» Material supplied
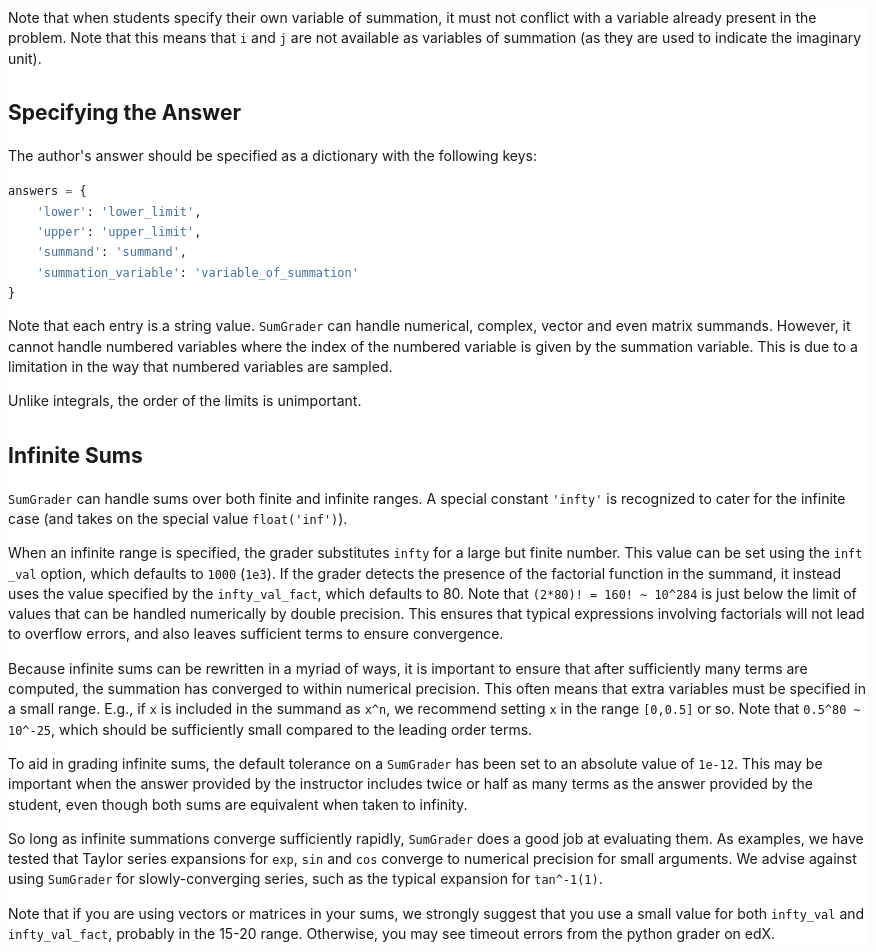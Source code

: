 Note that when students specify their own variable of summation, it must not conflict with a variable already present in the problem. Note that this means that `i` and `j` are not available as variables of summation (as they are used to indicate the imaginary unit).


## Specifying the Answer

The author's answer should be specified as a dictionary with the following keys:

```python
answers = {
    'lower': 'lower_limit',
    'upper': 'upper_limit',
    'summand': 'summand',
    'summation_variable': 'variable_of_summation'
}
```

Note that each entry is a string value. `SumGrader` can handle numerical, complex, vector and even matrix summands. However, it cannot handle numbered variables where the index of the numbered variable is given by the summation variable. This is due to a limitation in the way that numbered variables are sampled.

Unlike integrals, the order of the limits is unimportant.


## Infinite Sums

`SumGrader` can handle sums over both finite and infinite ranges. A special constant `'infty'` is recognized to cater for the infinite case (and takes on the special value `float('inf')`).

When an infinite range is specified, the grader substitutes `infty` for a large but finite number. This value can be set using the `inft_val` option, which defaults to `1000` (`1e3`). If the grader detects the presence of the factorial function in the summand, it instead uses the value specified by the `infty_val_fact`, which defaults to 80. Note that `(2*80)! = 160! ~ 10^284` is just below the limit of values that can be handled numerically by double precision. This ensures that typical expressions involving factorials will not lead to overflow errors, and also leaves sufficient terms to ensure convergence.

Because infinite sums can be rewritten in a myriad of ways, it is important to ensure that after sufficiently many terms are computed, the summation has converged to within numerical precision. This often means that extra variables must be specified in a small range. E.g., if `x` is included in the summand as `x^n`, we recommend setting `x` in the range `[0,0.5]` or so. Note that `0.5^80 ~ 10^-25`, which should be sufficiently small compared to the leading order terms.

To aid in grading infinite sums, the default tolerance on a `SumGrader` has been set to an absolute value of `1e-12`. This may be important when the answer provided by the instructor includes twice or half as many terms as the answer provided by the student, even though both sums are equivalent when taken to infinity.

So long as infinite summations converge sufficiently rapidly, `SumGrader` does a good job at evaluating them. As examples, we have tested that Taylor series expansions for `exp`, `sin` and `cos` converge to numerical precision for small arguments. We advise against using `SumGrader` for slowly-converging series, such as the typical expansion for `tan^-1(1)`.

Note that if you are using vectors or matrices in your sums, we strongly suggest that you use a small value for both `infty_val` and `infty_val_fact`, probably in the 15-20 range. Otherwise, you may see timeout errors from the python grader on edX.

» Try it
Taking the records above, retype every line from the one with "## Infinite Sums" down to the one with "When an infinite", exactly and with nothing else.

» Output
## Infinite Sums

`SumGrader` can handle sums over both finite and infinite ranges. A special constant `'infty'` is recognized to cater for the infinite case (and takes on the special value `float('inf')`).

When an infinite range is specified, the grader substitutes `infty` for a large but finite number. This value can be set using the `inft_val` option, which defaults to `1000` (`1e3`). If the grader detects the presence of the factorial function in the summand, it instead uses the value specified by the `infty_val_fact`, which defaults to 80. Note that `(2*80)! = 160! ~ 10^284` is just below the limit of values that can be handled numerically by double precision. This ensures that typical expressions involving factorials will not lead to overflow errors, and also leaves sufficient terms to ensure convergence.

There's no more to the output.